Despite a growing mainstream interest in the use of crypto assets and blockchains as a way to replicate and represent securities, some of the use case's earliest innovators say sky-high expectations may not be in line with reality.
For example, during a panel discussion at the ethereum conference ETHDenver this weekend, Tal Elyashiv – co-founder and managing partner of blockchain venture capital firm SPiCE VC, one of the first to release a crypto security under existing U.S. securities laws as a way to offer immediate liquidity for its venture fund – said the concept still remains very much "in its infancy."
Elyashiv remarked that when it comes to tokenized securities, the infrastructure in place to see it reach its full potential has not yet fully developed.

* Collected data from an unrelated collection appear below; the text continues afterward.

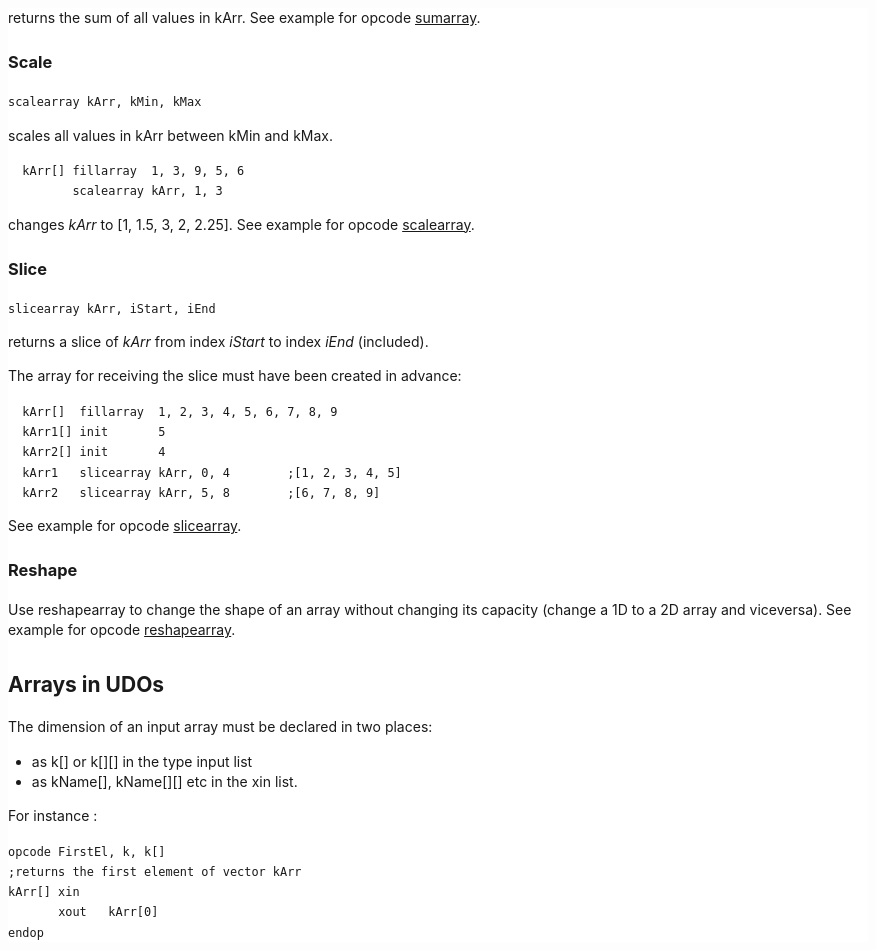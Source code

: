 returns the sum of all values in kArr. See example for opcode [sumarray](../../opcodes/sumarray).

### Scale

``` csound-orc
scalearray kArr, kMin, kMax
```

scales all values in kArr between kMin and kMax.

``` csound-orc
  kArr[] fillarray  1, 3, 9, 5, 6
         scalearray kArr, 1, 3
```

changes _kArr_ to [1, 1.5, 3, 2, 2.25]. See example for opcode [scalearray](../../opcodes/scalearray).

### Slice

``` csound-orc
slicearray kArr, iStart, iEnd
```

returns a slice of _kArr_ from index _iStart_ to index _iEnd_ (included).

The array for receiving the slice must have been created in advance:

``` csound-orc
  kArr[]  fillarray  1, 2, 3, 4, 5, 6, 7, 8, 9
  kArr1[] init       5
  kArr2[] init       4
  kArr1   slicearray kArr, 0, 4        ;[1, 2, 3, 4, 5]
  kArr2   slicearray kArr, 5, 8        ;[6, 7, 8, 9]
```

See example for opcode [slicearray](../../opcodes/slicearray).

### Reshape

Use reshapearray to change the shape of an array without changing its capacity (change a 1D to a 2D array and viceversa). See example for opcode [reshapearray](../../opcodes/reshapearray).

## Arrays in UDOs

The dimension of an input array must be declared in two places:

*  as k[] or k[][] in the type input list
*  as kName[], kName[][] etc in the xin list.

For instance :

``` csound-orc
opcode FirstEl, k, k[]
;returns the first element of vector kArr
kArr[] xin
       xout   kArr[0]
endop
```
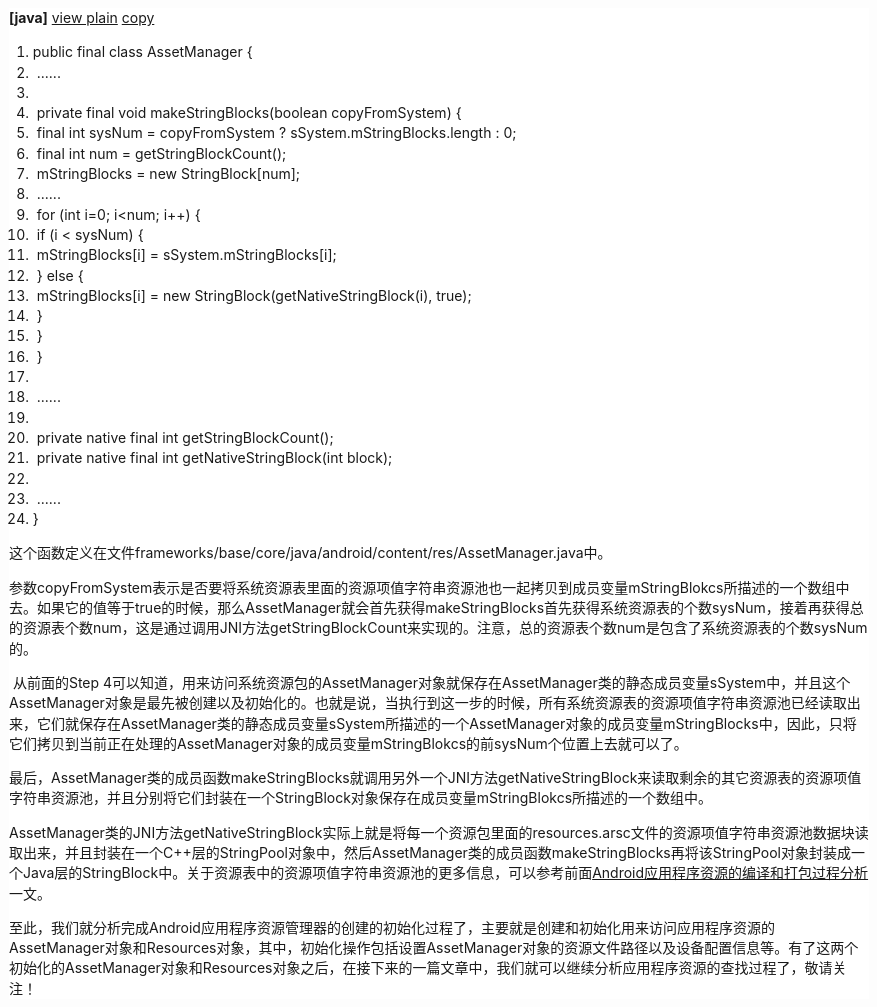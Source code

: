 **[java]** [view plain](http://blog.csdn.net/luoshengyang/article/details/8791064#) [copy](http://blog.csdn.net/luoshengyang/article/details/8791064#)

1. public final class AssetManager {  
2. ​    ......  
3.   
4. ​    private final void makeStringBlocks(boolean copyFromSystem) {  
5. ​        final int sysNum = copyFromSystem ? sSystem.mStringBlocks.length : 0;  
6. ​        final int num = getStringBlockCount();  
7. ​        mStringBlocks = new StringBlock[num];  
8. ​        ......  
9. ​        for (int i=0; i<num; i++) {  
10. ​            if (i < sysNum) {  
11. ​                mStringBlocks[i] = sSystem.mStringBlocks[i];  
12. ​            } else {  
13. ​                mStringBlocks[i] = new StringBlock(getNativeStringBlock(i), true);  
14. ​            }  
15. ​        }  
16. ​    }  
17.   
18. ​    ......  
19.   
20. ​    private native final int getStringBlockCount();  
21. ​    private native final int getNativeStringBlock(int block);  
22.   
23. ​    ......  
24. }  

​        这个函数定义在文件frameworks/base/core/java/android/content/res/AssetManager.java中。

​        参数copyFromSystem表示是否要将系统资源表里面的资源项值字符串资源池也一起拷贝到成员变量mStringBlokcs所描述的一个数组中去。如果它的值等于true的时候，那么AssetManager就会首先获得makeStringBlocks首先获得系统资源表的个数sysNum，接着再获得总的资源表个数num，这是通过调用JNI方法getStringBlockCount来实现的。注意，总的资源表个数num是包含了系统资源表的个数sysNum的。

​        从前面的Step 4可以知道，用来访问系统资源包的AssetManager对象就保存在AssetManager类的静态成员变量sSystem中，并且这个AssetManager对象是最先被创建以及初始化的。也就是说，当执行到这一步的时候，所有系统资源表的资源项值字符串资源池已经读取出来，它们就保存在AssetManager类的静态成员变量sSystem所描述的一个AssetManager对象的成员变量mStringBlocks中，因此，只将它们拷贝到当前正在处理的AssetManager对象的成员变量mStringBlokcs的前sysNum个位置上去就可以了。

​        最后，AssetManager类的成员函数makeStringBlocks就调用另外一个JNI方法getNativeStringBlock来读取剩余的其它资源表的资源项值字符串资源池，并且分别将它们封装在一个StringBlock对象保存在成员变量mStringBlokcs所描述的一个数组中。

​        AssetManager类的JNI方法getNativeStringBlock实际上就是将每一个资源包里面的resources.arsc文件的资源项值字符串资源池数据块读取出来，并且封装在一个C++层的StringPool对象中，然后AssetManager类的成员函数makeStringBlocks再将该StringPool对象封装成一个Java层的StringBlock中。关于资源表中的资源项值字符串资源池的更多信息，可以参考前面[Android应用程序资源的编译和打包过程分析](http://blog.csdn.net/luoshengyang/article/details/8744683)一文。

​        至此，我们就分析完成Android应用程序资源管理器的创建的初始化过程了，主要就是创建和初始化用来访问应用程序资源的AssetManager对象和Resources对象，其中，初始化操作包括设置AssetManager对象的资源文件路径以及设备配置信息等。有了这两个初始化的AssetManager对象和Resources对象之后，在接下来的一篇文章中，我们就可以继续分析应用程序资源的查找过程了，敬请关注！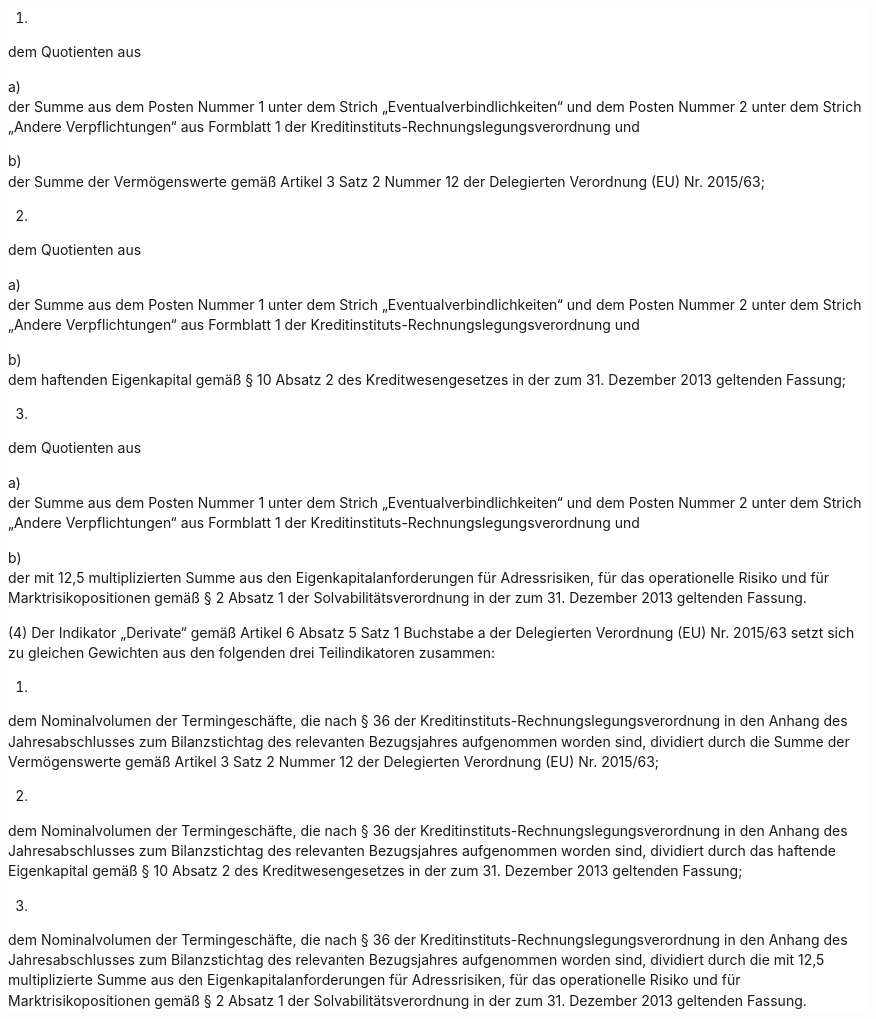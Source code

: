 1.  
dem Quotienten aus

a)  
der Summe aus dem Posten Nummer 1 unter dem Strich „Eventualverbindlichkeiten“ und dem Posten Nummer 2 unter dem Strich „Andere Verpflichtungen“ aus Formblatt 1 der Kreditinstituts-Rechnungslegungsverordnung und

b)  
der Summe der Vermögenswerte gemäß Artikel 3 Satz 2 Nummer 12 der Delegierten Verordnung (EU) Nr. 2015/63;

2.  
dem Quotienten aus

a)  
der Summe aus dem Posten Nummer 1 unter dem Strich „Eventualverbindlichkeiten“ und dem Posten Nummer 2 unter dem Strich „Andere Verpflichtungen“ aus Formblatt 1 der Kreditinstituts-Rechnungslegungsverordnung und

b)  
dem haftenden Eigenkapital gemäß § 10 Absatz 2 des Kreditwesengesetzes in der zum 31. Dezember 2013 geltenden Fassung;

3.  
dem Quotienten aus

a)  
der Summe aus dem Posten Nummer 1 unter dem Strich „Eventualverbindlichkeiten“ und dem Posten Nummer 2 unter dem Strich „Andere Verpflichtungen“ aus Formblatt 1 der Kreditinstituts-Rechnungslegungsverordnung und

b)  
der mit 12,5 multiplizierten Summe aus den Eigenkapitalanforderungen für Adressrisiken, für das operationelle Risiko und für Marktrisikopositionen gemäß § 2 Absatz 1 der Solvabilitätsverordnung in der zum 31. Dezember 2013 geltenden Fassung.

(4) Der Indikator „Derivate“ gemäß Artikel 6 Absatz 5 Satz 1 Buchstabe a der Delegierten Verordnung (EU) Nr. 2015/63 setzt sich zu gleichen Gewichten aus den folgenden drei Teilindikatoren zusammen:

1.  
dem Nominalvolumen der Termingeschäfte, die nach § 36 der Kreditinstituts-Rechnungslegungsverordnung in den Anhang des Jahresabschlusses zum Bilanzstichtag des relevanten Bezugsjahres aufgenommen worden sind, dividiert durch die Summe der Vermögenswerte gemäß Artikel 3 Satz 2 Nummer 12 der Delegierten Verordnung (EU) Nr. 2015/63;

2.  
dem Nominalvolumen der Termingeschäfte, die nach § 36 der Kreditinstituts-Rechnungslegungsverordnung in den Anhang des Jahresabschlusses zum Bilanzstichtag des relevanten Bezugsjahres aufgenommen worden sind, dividiert durch das haftende Eigenkapital gemäß § 10 Absatz 2 des Kreditwesengesetzes in der zum 31. Dezember 2013 geltenden Fassung;

3.  
dem Nominalvolumen der Termingeschäfte, die nach § 36 der Kreditinstituts-Rechnungslegungsverordnung in den Anhang des Jahresabschlusses zum Bilanzstichtag des relevanten Bezugsjahres aufgenommen worden sind, dividiert durch die mit 12,5 multiplizierte Summe aus den Eigenkapitalanforderungen für Adressrisiken, für das operationelle Risiko und für Marktrisikopositionen gemäß § 2 Absatz 1 der Solvabilitätsverordnung in der zum 31. Dezember 2013 geltenden Fassung.
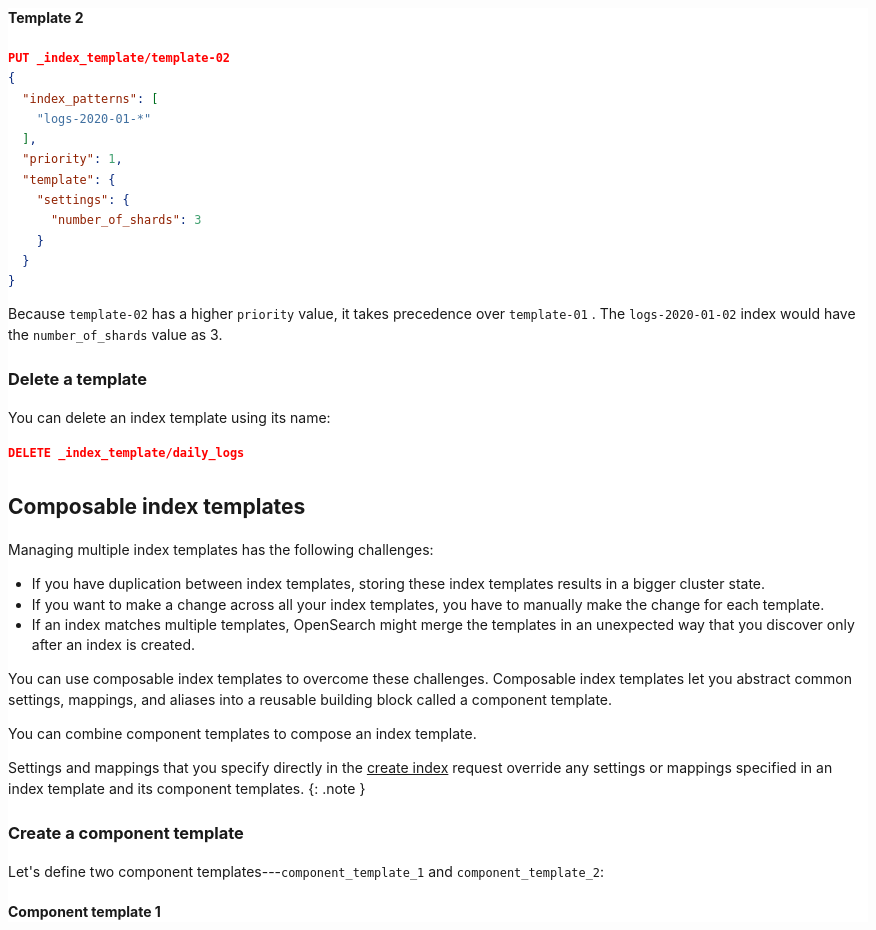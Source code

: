 #### Template 2

```json
PUT _index_template/template-02
{
  "index_patterns": [
    "logs-2020-01-*"
  ],
  "priority": 1,
  "template": {
    "settings": {
      "number_of_shards": 3
    }
  }
}
```

Because `template-02` has a higher `priority` value, it takes precedence over `template-01` . The `logs-2020-01-02` index would have the `number_of_shards` value as 3.

### Delete a template

You can delete an index template using its name:

```json
DELETE _index_template/daily_logs
```

## Composable index templates

Managing multiple index templates has the following challenges:

- If you have duplication between index templates, storing these index templates results in a bigger cluster state.
- If you want to make a change across all your index templates, you have to manually make the change for each template.
- If an index matches multiple templates, OpenSearch might merge the templates in an unexpected way that you discover only after an index is created.

You can use composable index templates to overcome these challenges. Composable index templates let you abstract common settings, mappings, and aliases into a reusable building block called a component template.

You can combine component templates to compose an index template.

Settings and mappings that you specify directly in the [create index]({{site.url}}{{site.baseurl}}/opensearch/rest-api/create-index/) request override any settings or mappings specified in an index template and its component templates.
{: .note }

### Create a component template

Let's define two component templates⁠---`component_template_1` and `component_template_2`:

#### Component template 1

"We're going to start to see major pieces of the business infrastructure coming within the next few years ... We'll start to see institutional investors coming in this year," said Elyashiv.
Joined by COO of security token advisory firm Satis Group Shala Burroughs, director digital asset services of crowd equity platform Republic Frederick Allen and CPO of security tokens trading platform OpenFinance Thomas McInerney, Elyashiv was not alone in asserting a more cautious projection.
"When you talk about a security token, it's a token representing a security. It's not just a name. It means not just what the token is but how the whole process is managed ... throughout its lifetime," added Elyashiv.
Regulatory uncertainty regarding how such tokens could be issued at scale, Elyashiv says, will likely persist for "give or take a year" as government officials at the U.S. Securities Exchange Commission (SEC) come to a clear distinction between security tokens and other forms of crypto assets that, like bitcoin, function as commodities.
Until then, Burroughs cautioned investors greet with caution any exaggerated statements on the present maturity of the security tokens industry.